Unreservedly drawing attention to the fact that the church has often failed those who have shared the suffering they have experienced, Hein constructively opens up both the complex psychological and spiritual aspects of sexual abuse and he guides those in ministry, who may be trusted with the courageous stories of survivors, as to how best walk alongside; ‘Listen, believe and acknowledge. Remember, this may be the single bravest moment of the person’s life so far.’ ‘The posture of the Christian leader is one of…a sojourner,’ willing to wrestle with the deep questions of ‘Why God’ along with the intentionality to create space within our churches for truth that ‘gives voice to the deepest experiences of humanity.’

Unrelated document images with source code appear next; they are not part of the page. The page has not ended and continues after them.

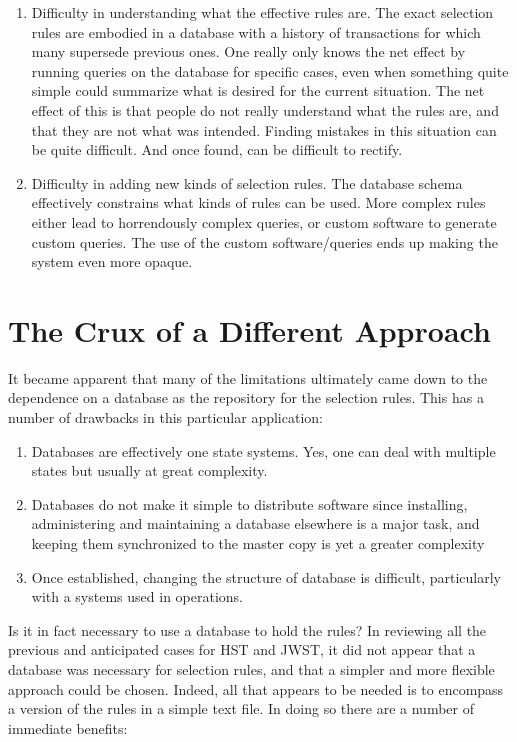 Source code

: \documentclass[final,authoryear,5p,times,twocolumn]{elsarticle}
\begin{document}
\begin{enumerate}
\item Difficulty in understanding what the effective rules are. The exact
selection rules are embodied in a database with a history of transactions for
which many supersede previous ones. One really only knows the net effect by
running queries on the database for specific cases, even when something quite
simple could summarize what is desired for the current situation. The net
effect of this is that people do not really understand what the rules are, and
that they are not what was intended. Finding mistakes in this situation can be
quite difficult. And once found, can be difficult to rectify.

\item Difficulty in adding new kinds of selection rules. The database schema
effectively constrains what kinds of rules can be used. More complex rules
either lead to horrendously complex queries, or custom software to generate
custom queries. The use of the custom software/queries ends up making the system
even more opaque.
\end{enumerate}

\section{The Crux of a Different Approach}

It became apparent that many of the limitations ultimately came down to the
dependence on a database as the repository for the selection rules. This has a
number of drawbacks in this particular application:

\begin{enumerate}
\item Databases are effectively one state systems. Yes, one can deal with
multiple states but usually at great complexity.
\item Databases do not make it simple to distribute software since installing,
administering and maintaining a database elsewhere is a major task, and keeping
them synchronized to the master copy is yet a greater complexity
\item Once established, changing the structure of database is difficult,
particularly with a systems used in operations.
\end{enumerate}

Is it in fact necessary to use a database to hold the rules? In reviewing all
the previous and anticipated cases for HST and JWST, it did not appear that a
database was necessary for selection rules, and that a simpler and more
flexible approach could be chosen. Indeed, all that appears to be needed is to
encompass a version of the rules in a simple text file. In doing so there are a
number of immediate benefits:
\end{document}

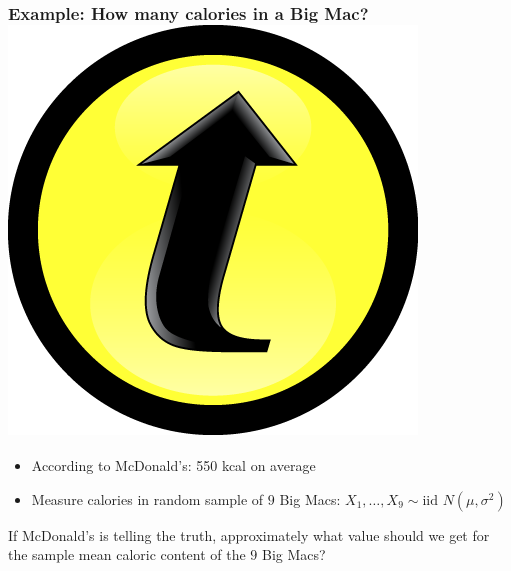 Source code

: \documentclass[handout]{beamer}
\begin{document}
\begin{frame}[t]
	\frametitle{Example: How many calories in a Big Mac? \hfill \includegraphics[scale = 0.05]{./images/clicker}}
\begin{itemize}
	\item According to McDonald's: 550 kcal on average
	\item Measure calories in random sample of $9$ Big Macs: $X_1, \hdots, X_{9} \sim \mbox{iid } N(\mu, \sigma^2)$
\end{itemize}

\vspace{1em}

\alert{If McDonald's is telling the truth, approximately what value should we get for the sample mean caloric content of the $9$ Big Macs?} 
\end{frame}
\end{document}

Hein offers this deeply insightful, practical, pastoral and empathetic guide to ministry leaders and survivors of sexual abuse.
The careful reading of this wisdom filled book will inform, guide and counsel those who sojourn alongside those walking the difficult road towards recovery. It will help you think before you speak, wrestle with the uncomfortable questions of suffering, prepare you to enter the trauma of childhood’s stolen and it will point you to Jesus, the one so familiar with trauma and who leaves no one alone in their pain.
For the survivor, this book is one that speaks of healing and hope. Hein’s words hold the authority and authenticity of one whom has walked the painful and complex road of trauma and recovery. Affirming the fact that anger and condemnation are necessary for recovery, as are sadness and mourning, and that premature forgiveness is a grave hinderance, Hein offers a theological, pastoral map detailing the possibilities of a road to healing that emphasises a survivor’s longing for justice and reminds them that God – in his love – who walks alongside them always, requires it too.
Sensitively recognising that for some survivors of childhood abuse, simply reading his book will have taken a huge amount of courage, Hein reassures that no survivor needs to walk the path to recovery alone. They have the right and power to ask for help whenever they are ready. They have the right to heal and to become whole.